Lo llamo. No contesta. Creo que siempre hace lo mismo porque para él no soy nadie; solo uno más, un maniquí de color carne que viene a molestar con sus incesantes peticiones. Se abre la puerta. Nada. Otra vez me encuentro con el mismo vacío de todos los días. Se hace el duro porque sabe que mañana volveré a incordiarlo, a molestarlo de nuevo. Me marcharé como si no hubiese pasado nada, como si no nos conociéramos. Entro y noto algo distinto: la luz. Se enciende y apaga de forma errática.

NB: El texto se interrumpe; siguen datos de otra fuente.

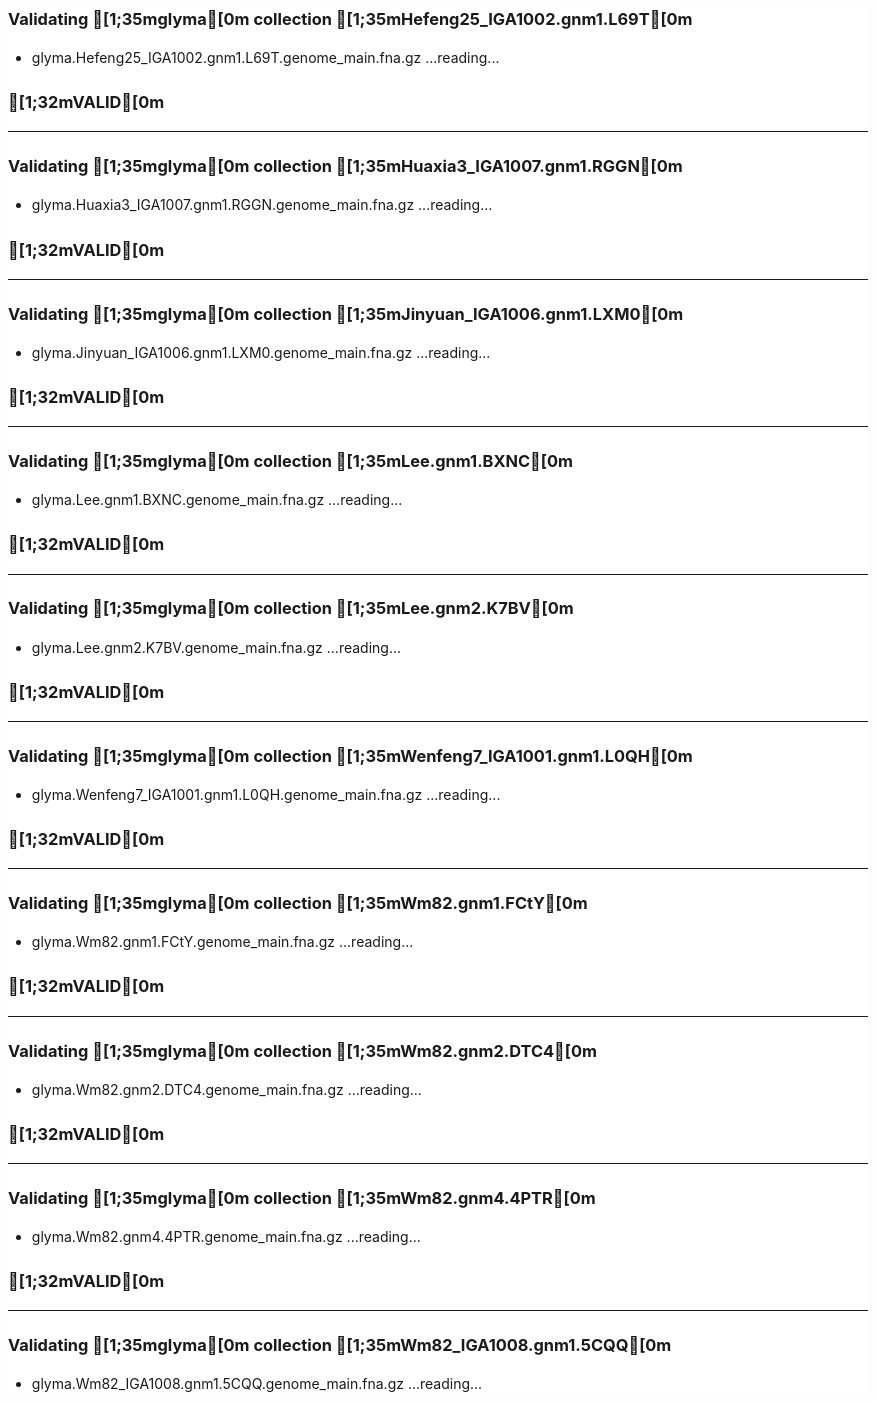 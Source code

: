 ### Validating [1;35mglyma[0m collection [1;35mHefeng25_IGA1002.gnm1.L69T[0m
 - glyma.Hefeng25_IGA1002.gnm1.L69T.genome_main.fna.gz ...reading...
### [1;32mVALID[0m
--------------------------------------------------------------------------------
### Validating [1;35mglyma[0m collection [1;35mHuaxia3_IGA1007.gnm1.RGGN[0m
 - glyma.Huaxia3_IGA1007.gnm1.RGGN.genome_main.fna.gz ...reading...
### [1;32mVALID[0m
--------------------------------------------------------------------------------
### Validating [1;35mglyma[0m collection [1;35mJinyuan_IGA1006.gnm1.LXM0[0m
 - glyma.Jinyuan_IGA1006.gnm1.LXM0.genome_main.fna.gz ...reading...
### [1;32mVALID[0m
--------------------------------------------------------------------------------
### Validating [1;35mglyma[0m collection [1;35mLee.gnm1.BXNC[0m
 - glyma.Lee.gnm1.BXNC.genome_main.fna.gz ...reading...
### [1;32mVALID[0m
--------------------------------------------------------------------------------
### Validating [1;35mglyma[0m collection [1;35mLee.gnm2.K7BV[0m
 - glyma.Lee.gnm2.K7BV.genome_main.fna.gz ...reading...
### [1;32mVALID[0m
--------------------------------------------------------------------------------
### Validating [1;35mglyma[0m collection [1;35mWenfeng7_IGA1001.gnm1.L0QH[0m
 - glyma.Wenfeng7_IGA1001.gnm1.L0QH.genome_main.fna.gz ...reading...
### [1;32mVALID[0m
--------------------------------------------------------------------------------
### Validating [1;35mglyma[0m collection [1;35mWm82.gnm1.FCtY[0m
 - glyma.Wm82.gnm1.FCtY.genome_main.fna.gz ...reading...
### [1;32mVALID[0m
--------------------------------------------------------------------------------
### Validating [1;35mglyma[0m collection [1;35mWm82.gnm2.DTC4[0m
 - glyma.Wm82.gnm2.DTC4.genome_main.fna.gz ...reading...
### [1;32mVALID[0m
--------------------------------------------------------------------------------
### Validating [1;35mglyma[0m collection [1;35mWm82.gnm4.4PTR[0m
 - glyma.Wm82.gnm4.4PTR.genome_main.fna.gz ...reading...
### [1;32mVALID[0m
--------------------------------------------------------------------------------
### Validating [1;35mglyma[0m collection [1;35mWm82_IGA1008.gnm1.5CQQ[0m
 - glyma.Wm82_IGA1008.gnm1.5CQQ.genome_main.fna.gz ...reading...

No entiendo por qué nadie se preocupa por esta bombilla; al fin y al cabo, los dos dependemos de ella. Yo para ver y él para trabajar. Aun así, la puerta se cierra. Separo la vista de la intensidad de la luz y pulso el botón. De nuevo, más frialdad por su parte. Vuelve a ser la misma relación de acción y reacción: yo aprieto y él gruñe. No se queja, es su trabajo y lo cuidan bien, pero imagino que, en el fondo, le gustaría haber encontrado otra labor para su vida. Algo que no lo obligara a estar encerrado en un sitio tan oscuro y profundo; tal vez algo con más luz y mejores vistas. Al fin, esta tensa situación concluye cuando, de nuevo, la puerta se abre. Parece que todo ha ido bien, que no ha pasado nada, excepto ese dichoso parpadeo luminoso. Pero algo ha cambiado en mí. Ya no tengo miedo ni siento angustia. Por fin he salido del ascensor. Estoy a salvo.